Le résultat est d’entraîner les personnes dans des difficultés plus grandes, à travers une réforme partiellement satisfaisante.
Les MASP peuvent être très positives dans de nombreux cas mais, pour les autres et pour tous ceux qui aujourd’hui n’ont plus de TPSA, ne sont pas connus des services sociaux et n’arrivent pas à gérer leur quotidien, les améliorations suivantes semblent nécessaires :
le remboursement intégral des frais d’expertise médicale par l’Etat ou la sécurité sociale ;
la prise en compte des difficultés sociales des personnes dans la décision de protection ;
l’arrêt de l’interprétation abusive de la MASP comme passage obligé avant une mesure de protection ;
la mise à niveau des moyens dédiés aux parquets et aux juges des tutelles pour leur permettre de consacrer le temps nécessaire à leur mission ;
et, pourquoi pas ? – comme c’est déjà le cas pour les mesures d’accompagnement judiciaire –, la notification des décisions du juge des tutelles aux tiers chargés du suivi social des bénéficiaires, de manière à ouvrir une possibilité pour les départements, les CCAS et les hôpitaux d’interjeter appel de ces décisions. En cas de refus de mesure de protection, ce sont en effet les services médico-sociaux du département (mais aussi les CCAS, les hôpitaux…) qui sont confrontés à des situations ingérables par la seule décision d’un magistrat qui se construit sa propre “politique”. Une régulation plus globale paraît nécessaire.
Ces propositions pourraient paraître onéreuses. En réalité, elles permettraient d’éviter un coût social, médical et financier bien plus élevé. Une intervention en temps utile serait finalement moins coûteuse.

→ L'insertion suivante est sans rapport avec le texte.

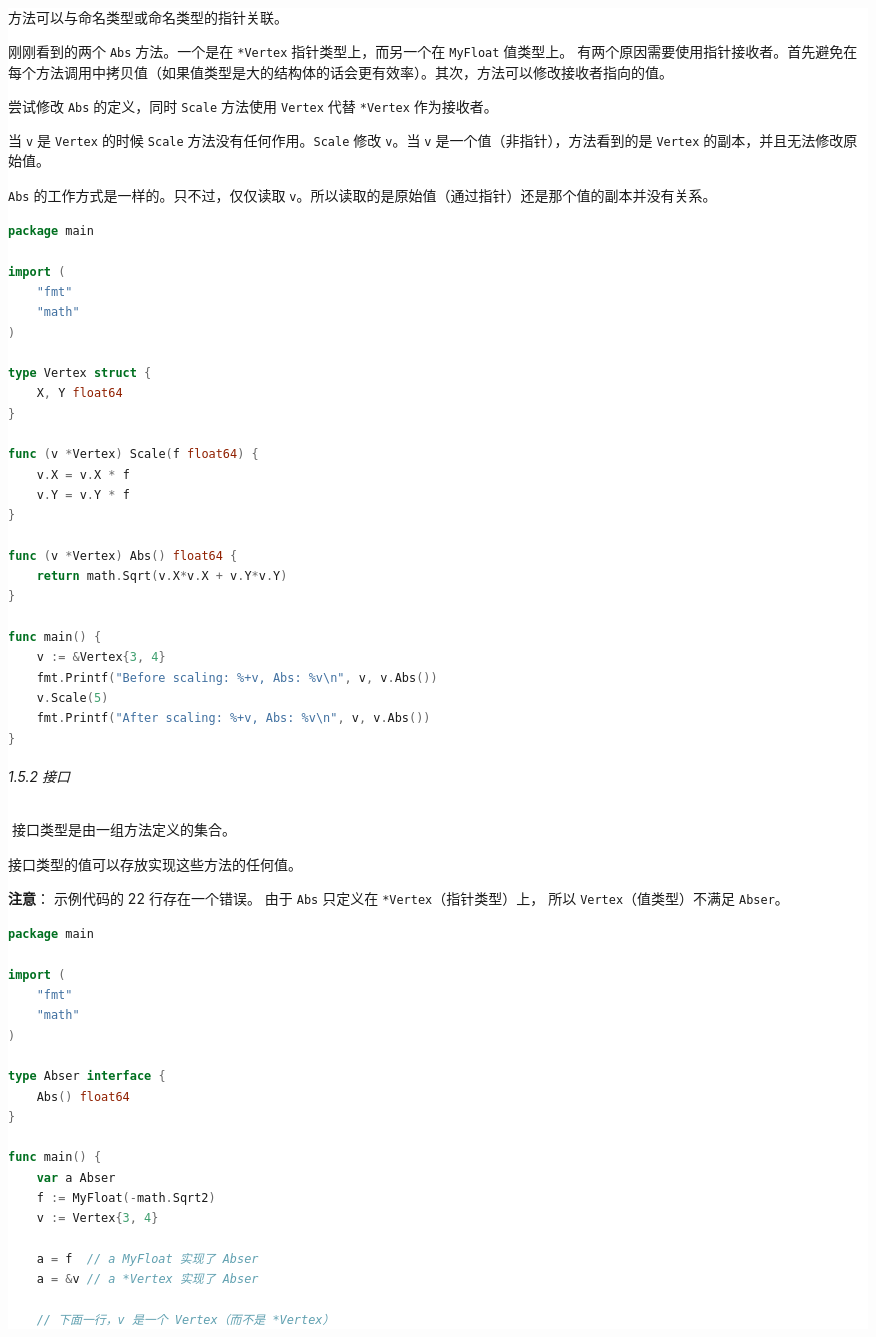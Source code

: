 方法可以与命名类型或命名类型的指针关联。

刚刚看到的两个 `Abs` 方法。一个是在 `*Vertex` 指针类型上，而另一个在 `MyFloat` 值类型上。 有两个原因需要使用指针接收者。首先避免在每个方法调用中拷贝值（如果值类型是大的结构体的话会更有效率）。其次，方法可以修改接收者指向的值。

尝试修改 `Abs` 的定义，同时 `Scale` 方法使用 `Vertex` 代替 `*Vertex` 作为接收者。

当 `v` 是 `Vertex` 的时候 `Scale` 方法没有任何作用。`Scale` 修改 `v`。当 `v` 是一个值（非指针），方法看到的是 `Vertex` 的副本，并且无法修改原始值。

`Abs` 的工作方式是一样的。只不过，仅仅读取 `v`。所以读取的是原始值（通过指针）还是那个值的副本并没有关系。

```go
package main

import (
	"fmt"
	"math"
)

type Vertex struct {
	X, Y float64
}

func (v *Vertex) Scale(f float64) {
	v.X = v.X * f
	v.Y = v.Y * f
}

func (v *Vertex) Abs() float64 {
	return math.Sqrt(v.X*v.X + v.Y*v.Y)
}

func main() {
	v := &Vertex{3, 4}
	fmt.Printf("Before scaling: %+v, Abs: %v\n", v, v.Abs())
	v.Scale(5)
	fmt.Printf("After scaling: %+v, Abs: %v\n", v, v.Abs())
}
```

###### 	1.5.2 接口

​	接口类型是由一组方法定义的集合。

接口类型的值可以存放实现这些方法的任何值。

**注意**： 示例代码的 22 行存在一个错误。 由于 `Abs` 只定义在 `*Vertex`（指针类型）上， 所以 `Vertex`（值类型）不满足 `Abser`。	
```go
package main

import (
	"fmt"
	"math"
)

type Abser interface {
	Abs() float64
}

func main() {
	var a Abser
	f := MyFloat(-math.Sqrt2)
	v := Vertex{3, 4}

	a = f  // a MyFloat 实现了 Abser
	a = &v // a *Vertex 实现了 Abser

	// 下面一行，v 是一个 Vertex（而不是 *Vertex）
```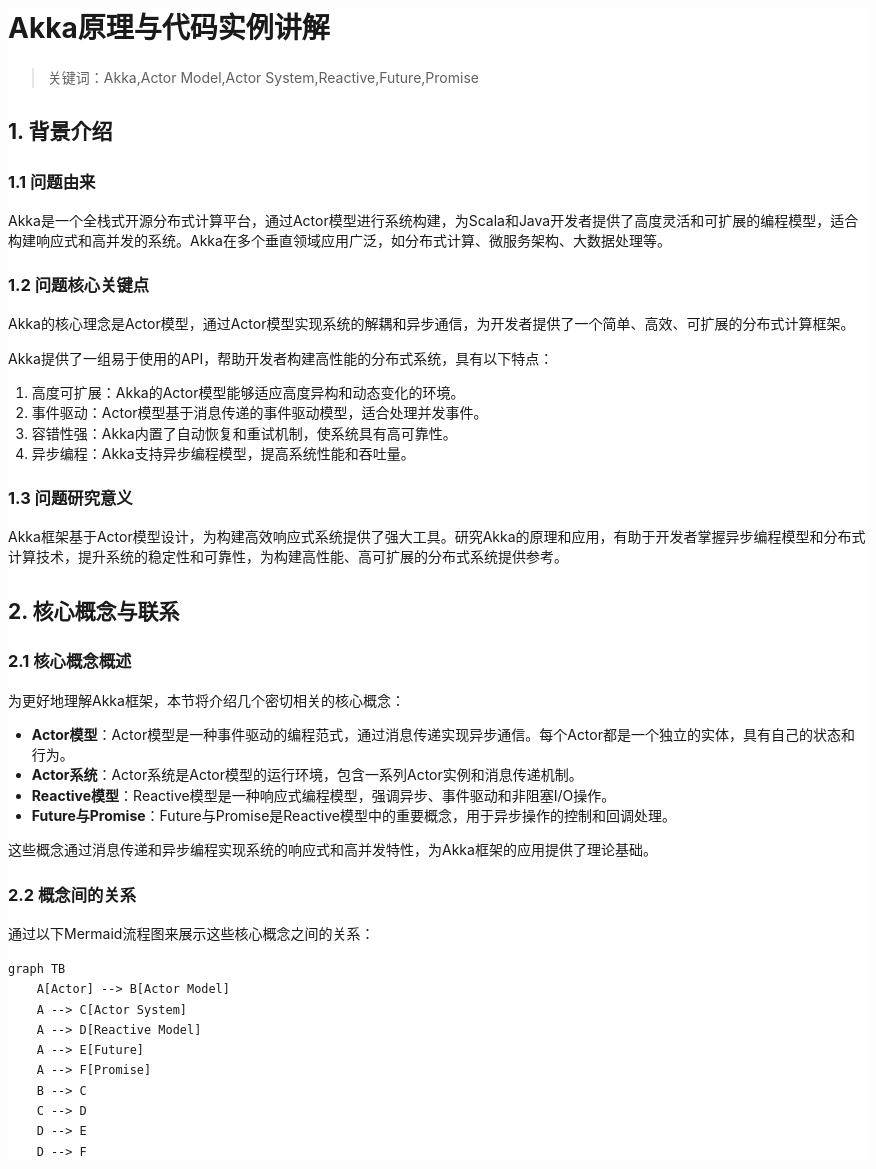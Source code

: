                  

# Akka原理与代码实例讲解

> 关键词：Akka,Actor Model,Actor System,Reactive,Future,Promise

## 1. 背景介绍

### 1.1 问题由来
Akka是一个全栈式开源分布式计算平台，通过Actor模型进行系统构建，为Scala和Java开发者提供了高度灵活和可扩展的编程模型，适合构建响应式和高并发的系统。Akka在多个垂直领域应用广泛，如分布式计算、微服务架构、大数据处理等。

### 1.2 问题核心关键点
Akka的核心理念是Actor模型，通过Actor模型实现系统的解耦和异步通信，为开发者提供了一个简单、高效、可扩展的分布式计算框架。

Akka提供了一组易于使用的API，帮助开发者构建高性能的分布式系统，具有以下特点：

1. 高度可扩展：Akka的Actor模型能够适应高度异构和动态变化的环境。
2. 事件驱动：Actor模型基于消息传递的事件驱动模型，适合处理并发事件。
3. 容错性强：Akka内置了自动恢复和重试机制，使系统具有高可靠性。
4. 异步编程：Akka支持异步编程模型，提高系统性能和吞吐量。

### 1.3 问题研究意义
Akka框架基于Actor模型设计，为构建高效响应式系统提供了强大工具。研究Akka的原理和应用，有助于开发者掌握异步编程模型和分布式计算技术，提升系统的稳定性和可靠性，为构建高性能、高可扩展的分布式系统提供参考。

## 2. 核心概念与联系

### 2.1 核心概念概述

为更好地理解Akka框架，本节将介绍几个密切相关的核心概念：

- **Actor模型**：Actor模型是一种事件驱动的编程范式，通过消息传递实现异步通信。每个Actor都是一个独立的实体，具有自己的状态和行为。
- **Actor系统**：Actor系统是Actor模型的运行环境，包含一系列Actor实例和消息传递机制。
- **Reactive模型**：Reactive模型是一种响应式编程模型，强调异步、事件驱动和非阻塞I/O操作。
- **Future与Promise**：Future与Promise是Reactive模型中的重要概念，用于异步操作的控制和回调处理。

这些概念通过消息传递和异步编程实现系统的响应式和高并发特性，为Akka框架的应用提供了理论基础。

### 2.2 概念间的关系

通过以下Mermaid流程图来展示这些核心概念之间的关系：

```mermaid
graph TB
    A[Actor] --> B[Actor Model]
    A --> C[Actor System]
    A --> D[Reactive Model]
    A --> E[Future]
    A --> F[Promise]
    B --> C
    C --> D
    D --> E
    D --> F
```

Est-il utile de rappeler le principe fondamental repris dans l’article 415 du code civil : “la protection des personnes est un devoir des familles et de la collectivité publique” ? Les diverses composantes de la collectivité publique ont intérêt à travailler ensemble sur ces sujets qui concernent les plus vulnérables d’entre nous. »
Contact :
(1) La loi du 5 mars 2007 a instauré un dispositif d’intervention gradué en trois strates. La MASP, de nature contractuelle et inscrite dans le code de l’action sociale et des familles, est à la charge du département. Celui-ci apporte au bénéficiaire de prestations sociales une aide à leur gestion ainsi qu’un accompagnement social individualisé. Cette mesure vise à éviter le recours à une protection juridique pour remédier aux difficultés sociales constatées. En cas d’échec de cette approche contractuelle, le département peut demander au juge d’instance l’affectation directe des prestations sociales au bailleur pour couvrir les frais de logement et les charges locatives de l’intéressé. Ce n’est qu’en l’absence d’effet de ces deux démarches qu’une MAJ – insérée dans le code civil – pourra être prononcée par le juge des tutelles – Voir ASH n° 2504 du 20-04-07, p. 23.